• [WHAT YOU SHOULD DO] Each entry has to be reproduced in full, exactly as given.
>>>>
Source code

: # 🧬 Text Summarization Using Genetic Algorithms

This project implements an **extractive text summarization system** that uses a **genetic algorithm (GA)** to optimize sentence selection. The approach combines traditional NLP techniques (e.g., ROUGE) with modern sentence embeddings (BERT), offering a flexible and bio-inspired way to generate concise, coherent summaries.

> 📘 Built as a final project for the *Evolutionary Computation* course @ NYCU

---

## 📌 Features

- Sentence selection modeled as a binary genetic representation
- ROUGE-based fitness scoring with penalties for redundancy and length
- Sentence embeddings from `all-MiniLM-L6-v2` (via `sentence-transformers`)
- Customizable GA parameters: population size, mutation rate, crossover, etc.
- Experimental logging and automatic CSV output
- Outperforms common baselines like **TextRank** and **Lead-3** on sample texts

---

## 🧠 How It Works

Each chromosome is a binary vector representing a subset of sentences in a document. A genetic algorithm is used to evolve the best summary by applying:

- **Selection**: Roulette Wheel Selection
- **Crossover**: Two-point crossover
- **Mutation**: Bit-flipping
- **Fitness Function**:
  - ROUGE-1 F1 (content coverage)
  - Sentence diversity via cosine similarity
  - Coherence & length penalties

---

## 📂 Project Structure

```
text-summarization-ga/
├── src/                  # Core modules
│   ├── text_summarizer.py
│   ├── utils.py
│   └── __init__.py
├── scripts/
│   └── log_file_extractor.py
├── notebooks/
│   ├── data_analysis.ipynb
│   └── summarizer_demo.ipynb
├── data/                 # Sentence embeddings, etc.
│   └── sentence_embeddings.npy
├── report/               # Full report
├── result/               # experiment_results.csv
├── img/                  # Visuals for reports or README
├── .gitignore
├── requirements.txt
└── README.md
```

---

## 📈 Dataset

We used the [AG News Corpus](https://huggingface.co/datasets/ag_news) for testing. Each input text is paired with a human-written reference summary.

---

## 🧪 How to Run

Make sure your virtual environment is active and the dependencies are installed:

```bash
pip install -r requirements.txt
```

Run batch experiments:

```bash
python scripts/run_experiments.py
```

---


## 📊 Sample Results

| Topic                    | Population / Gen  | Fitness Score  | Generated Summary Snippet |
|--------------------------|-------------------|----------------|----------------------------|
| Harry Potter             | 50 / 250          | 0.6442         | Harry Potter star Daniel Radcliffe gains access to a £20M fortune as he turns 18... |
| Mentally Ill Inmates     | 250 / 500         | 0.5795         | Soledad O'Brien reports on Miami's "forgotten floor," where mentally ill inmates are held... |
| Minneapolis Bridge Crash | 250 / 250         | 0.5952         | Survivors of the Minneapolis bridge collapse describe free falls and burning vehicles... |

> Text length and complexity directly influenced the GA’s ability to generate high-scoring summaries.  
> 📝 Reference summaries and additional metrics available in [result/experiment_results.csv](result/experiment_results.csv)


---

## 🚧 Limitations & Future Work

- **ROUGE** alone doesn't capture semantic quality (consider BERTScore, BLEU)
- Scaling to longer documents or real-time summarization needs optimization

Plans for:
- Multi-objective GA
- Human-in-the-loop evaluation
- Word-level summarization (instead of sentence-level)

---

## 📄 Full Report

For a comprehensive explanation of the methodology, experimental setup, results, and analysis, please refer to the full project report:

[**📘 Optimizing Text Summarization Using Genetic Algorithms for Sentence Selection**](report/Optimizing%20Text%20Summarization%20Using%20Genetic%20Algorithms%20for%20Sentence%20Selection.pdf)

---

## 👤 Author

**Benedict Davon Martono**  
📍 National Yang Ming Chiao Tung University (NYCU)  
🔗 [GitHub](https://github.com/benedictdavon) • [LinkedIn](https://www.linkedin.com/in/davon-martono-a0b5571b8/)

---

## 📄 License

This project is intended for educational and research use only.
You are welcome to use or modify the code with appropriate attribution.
<<<<
• [EXERCISE OUTPUT]
Source code

: # 🧬 Text Summarization Using Genetic Algorithms

This project implements an **extractive text summarization system** that uses a **genetic algorithm (GA)** to optimize sentence selection. The approach combines traditional NLP techniques (e.g., ROUGE) with modern sentence embeddings (BERT), offering a flexible and bio-inspired way to generate concise, coherent summaries.

> 📘 Built as a final project for the *Evolutionary Computation* course @ NYCU

---

## 📌 Features

- Sentence selection modeled as a binary genetic representation
- ROUGE-based fitness scoring with penalties for redundancy and length
- Sentence embeddings from `all-MiniLM-L6-v2` (via `sentence-transformers`)
- Customizable GA parameters: population size, mutation rate, crossover, etc.
- Experimental logging and automatic CSV output
- Outperforms common baselines like **TextRank** and **Lead-3** on sample texts

---

## 🧠 How It Works

Each chromosome is a binary vector representing a subset of sentences in a document. A genetic algorithm is used to evolve the best summary by applying:

- **Selection**: Roulette Wheel Selection
- **Crossover**: Two-point crossover
- **Mutation**: Bit-flipping
- **Fitness Function**:
  - ROUGE-1 F1 (content coverage)
  - Sentence diversity via cosine similarity
  - Coherence & length penalties

---

## 📂 Project Structure

```
text-summarization-ga/
├── src/                  # Core modules
│   ├── text_summarizer.py
│   ├── utils.py
│   └── __init__.py
├── scripts/
│   └── log_file_extractor.py
├── notebooks/
│   ├── data_analysis.ipynb
│   └── summarizer_demo.ipynb
├── data/                 # Sentence embeddings, etc.
│   └── sentence_embeddings.npy
├── report/               # Full report
├── result/               # experiment_results.csv
├── img/                  # Visuals for reports or README
├── .gitignore
├── requirements.txt
└── README.md
```

---

## 📈 Dataset

We used the [AG News Corpus](https://huggingface.co/datasets/ag_news) for testing. Each input text is paired with a human-written reference summary.

---

## 🧪 How to Run

Make sure your virtual environment is active and the dependencies are installed:

```bash
pip install -r requirements.txt
```

Run batch experiments:

```bash
python scripts/run_experiments.py
```

---


## 📊 Sample Results

| Topic                    | Population / Gen  | Fitness Score  | Generated Summary Snippet |
|--------------------------|-------------------|----------------|----------------------------|
| Harry Potter             | 50 / 250          | 0.6442         | Harry Potter star Daniel Radcliffe gains access to a £20M fortune as he turns 18... |
| Mentally Ill Inmates     | 250 / 500         | 0.5795         | Soledad O'Brien reports on Miami's "forgotten floor," where mentally ill inmates are held... |
| Minneapolis Bridge Crash | 250 / 250         | 0.5952         | Survivors of the Minneapolis bridge collapse describe free falls and burning vehicles... |

> Text length and complexity directly influenced the GA’s ability to generate high-scoring summaries.  
> 📝 Reference summaries and additional metrics available in [result/experiment_results.csv](result/experiment_results.csv)


---

## 🚧 Limitations & Future Work

- **ROUGE** alone doesn't capture semantic quality (consider BERTScore, BLEU)
- Scaling to longer documents or real-time summarization needs optimization

Plans for:
- Multi-objective GA
- Human-in-the-loop evaluation
- Word-level summarization (instead of sentence-level)

---

## 📄 Full Report

For a comprehensive explanation of the methodology, experimental setup, results, and analysis, please refer to the full project report:

[**📘 Optimizing Text Summarization Using Genetic Algorithms for Sentence Selection**](report/Optimizing%20Text%20Summarization%20Using%20Genetic%20Algorithms%20for%20Sentence%20Selection.pdf)

---

## 👤 Author

**Benedict Davon Martono**  
📍 National Yang Ming Chiao Tung University (NYCU)  
🔗 [GitHub](https://github.com/benedictdavon) • [LinkedIn](https://www.linkedin.com/in/davon-martono-a0b5571b8/)

---

## 📄 License

This project is intended for educational and research use only.
You are welcome to use or modify the code with appropriate attribution.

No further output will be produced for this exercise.